By Jason Stemm @NYCubsFan
The Produce Marketing Association’s annual Foodservice Conference is taking place in Monterey, CA this weekend. It is an opportunity for growers, suppliers, chefs and operators to connect, share ideas and discover innovation. For some it is a time to sell, for others a time to learn.
It was at this show two years ago that PMA announced a partnership with the National Restaurant Association (NRA) and International Foodservice Distributors Association (IFDA) to double fresh produce consumption at foodservice during this decade. It is a lofty goal, and while many chefs and operators are aggressively promoting their local offerings, that alone will not get the industry to the finish line. There is a demand for year-round supply of fresh fruits and vegetables, some of which are not even grown in this country, or limited geographically. It is important to look at seasonality and flavor as well as local when building menus. For instance bananas are one of the most popular fruits and in season year-round. Mangos also enjoy great popularity worldwide, but if we only ate them locally, we’d be burning up a lot of miles to do so. Other items like apples and sweet potatoes are wildly popular, but not as widely grown, at least at the volume required to satisfy the hefty appetite of high-volume operations. Growth in these areas will be a part of increased consumption. Just look at McDonald’s announcement this week to make apple slices a standard part of Happy Meals.

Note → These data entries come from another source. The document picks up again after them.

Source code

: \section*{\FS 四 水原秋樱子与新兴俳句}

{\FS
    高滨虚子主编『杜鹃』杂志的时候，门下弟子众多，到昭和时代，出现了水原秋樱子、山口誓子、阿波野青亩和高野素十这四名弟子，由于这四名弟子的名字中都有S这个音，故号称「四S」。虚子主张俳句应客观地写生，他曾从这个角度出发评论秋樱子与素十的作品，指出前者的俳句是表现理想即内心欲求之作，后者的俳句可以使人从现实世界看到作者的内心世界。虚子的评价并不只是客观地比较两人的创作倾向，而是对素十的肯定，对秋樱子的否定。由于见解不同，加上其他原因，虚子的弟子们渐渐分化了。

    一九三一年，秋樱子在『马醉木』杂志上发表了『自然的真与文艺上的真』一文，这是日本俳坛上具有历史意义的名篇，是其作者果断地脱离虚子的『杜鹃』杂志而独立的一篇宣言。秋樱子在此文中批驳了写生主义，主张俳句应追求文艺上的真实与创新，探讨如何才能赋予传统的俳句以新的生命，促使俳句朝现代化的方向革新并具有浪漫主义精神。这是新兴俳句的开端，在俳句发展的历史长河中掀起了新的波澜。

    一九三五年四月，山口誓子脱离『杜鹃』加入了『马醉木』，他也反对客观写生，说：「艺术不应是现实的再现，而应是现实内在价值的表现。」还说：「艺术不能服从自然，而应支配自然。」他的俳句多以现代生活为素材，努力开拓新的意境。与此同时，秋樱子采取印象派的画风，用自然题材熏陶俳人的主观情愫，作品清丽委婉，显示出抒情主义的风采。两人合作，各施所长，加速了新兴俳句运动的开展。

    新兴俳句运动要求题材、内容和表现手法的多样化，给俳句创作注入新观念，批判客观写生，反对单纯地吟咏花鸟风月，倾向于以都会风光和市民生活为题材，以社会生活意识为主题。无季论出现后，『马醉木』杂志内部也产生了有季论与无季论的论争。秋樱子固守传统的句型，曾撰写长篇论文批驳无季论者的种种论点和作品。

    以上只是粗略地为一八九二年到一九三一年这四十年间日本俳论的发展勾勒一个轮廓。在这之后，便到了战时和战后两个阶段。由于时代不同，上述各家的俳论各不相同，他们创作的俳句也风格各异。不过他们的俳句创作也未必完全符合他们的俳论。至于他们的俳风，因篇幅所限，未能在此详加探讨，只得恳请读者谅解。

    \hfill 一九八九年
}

It is important for chefs to be more conscious of their local offerings and to highlight this to diners, however, I hear a growing voice of criticism for anything out of state these days. Different parts of the country, and more so the world, have different seasons, and to feed a growing population, all areas must be tapped to meet demand. As marketers, we need to remind people of this. I’ve asked a number of editors at national magazines how they determine seasonality. Now is the time of year they fill their pages with recipes for corn, tomatoes and blueberries, but if you live in Florida, your local season ended in the spring. This position has spurred misinformation among consumers about seasonality. For instance, how many of you know that most of the fresh sweet corn harvest in the U.S. happens in the spring, with some of the largest states (both by population and sweet corn acreage) all in season, including Florida, California, Texas, Georgia and South Carolina. We are just entering our sweet corn season in New York, but at the city’s Café Habana, people have been enjoying their signature fresh corn all winter and spring..

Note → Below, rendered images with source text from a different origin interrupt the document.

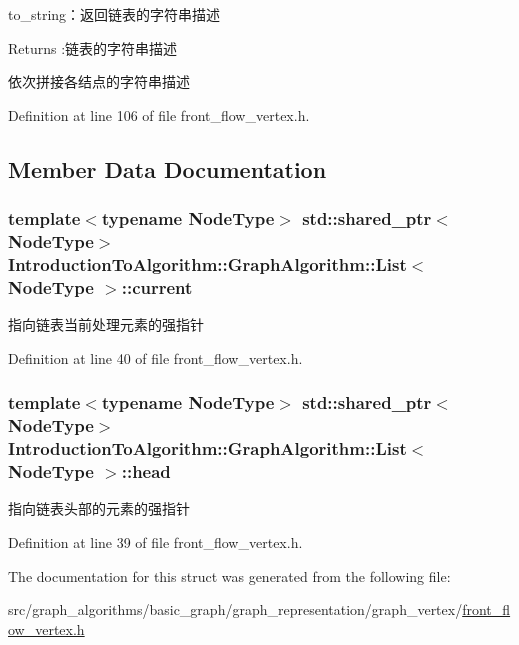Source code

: to\+\_\+string：返回链表的字符串描述 

\begin{DoxyReturn}{Returns}
\+:链表的字符串描述
\end{DoxyReturn}
依次拼接各结点的字符串描述 

Definition at line 106 of file front\+\_\+flow\+\_\+vertex.\+h.



\subsection{Member Data Documentation}
\hypertarget{struct_introduction_to_algorithm_1_1_graph_algorithm_1_1_list_ad321a5c55f1f58c6054b7925ea007f89}{}
\subsubsection[{current}]{\setlength{\rightskip}{0pt plus 5cm}template$<$typename Node\+Type$>$ std\+::shared\+\_\+ptr$<$Node\+Type$>$ {\bf Introduction\+To\+Algorithm\+::\+Graph\+Algorithm\+::\+List}$<$ Node\+Type $>$\+::current}\label{struct_introduction_to_algorithm_1_1_graph_algorithm_1_1_list_ad321a5c55f1f58c6054b7925ea007f89}
指向链表当前处理元素的强指针 

Definition at line 40 of file front\+\_\+flow\+\_\+vertex.\+h.

\hypertarget{struct_introduction_to_algorithm_1_1_graph_algorithm_1_1_list_a78a07f79c1c8133b74f23ec794e0557e}{}
\subsubsection[{head}]{\setlength{\rightskip}{0pt plus 5cm}template$<$typename Node\+Type$>$ std\+::shared\+\_\+ptr$<$Node\+Type$>$ {\bf Introduction\+To\+Algorithm\+::\+Graph\+Algorithm\+::\+List}$<$ Node\+Type $>$\+::head}\label{struct_introduction_to_algorithm_1_1_graph_algorithm_1_1_list_a78a07f79c1c8133b74f23ec794e0557e}
指向链表头部的元素的强指针 

Definition at line 39 of file front\+\_\+flow\+\_\+vertex.\+h.



The documentation for this struct was generated from the following file\+:\begin{DoxyCompactItemize}
\item 
src/graph\+\_\+algorithms/basic\+\_\+graph/graph\+\_\+representation/graph\+\_\+vertex/\hyperlink{front__flow__vertex_8h}{front\+\_\+flow\+\_\+vertex.\+h}\end{DoxyCompactItemize}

One grower who understands the importance of freshness and seasonality is Farmer Lee Jones of Chef’s Garden in Huron Ohio. His family farm supplies top restaurants around the world with fresh, in-season produce. He focuses on high quality specialty items, and strong relationships with top chefs throughout the world. He couldn’t survive by just distributing locally, despite a rising dining scene in nearby Cleveland. The chefs he sells to demand quality and freshness, and he delivers, even if a thousand miles away, and received the prestigious Who’s Who Award from the James Beard Foundation this past May.
For the industry to achieve its goal of doubling produce consumption, we need to rethink how we communicate seasonality and freshness to consumers. Identifying local produce on menus is a great way to support agriculture in your area and drive sales of dishes full of fresh fruits and vegetables to customers, but we can get so caught up with it, that we turn people off anything not grown down the road. It is similar to when groups like the EWG come out with their Dirty Dozen list, fueling the media and blogosphere with sensationalist headlines that can scare the average consumer off of fruits and vegetables entirely and add another bag of chips or box of cookies to their shopping cart in place of a bag of apples. Organic advocates can be so passionate about their point of view that they scare consumers off of conventionally grown produce and negatively impact consumption and consequentially our nation’s health.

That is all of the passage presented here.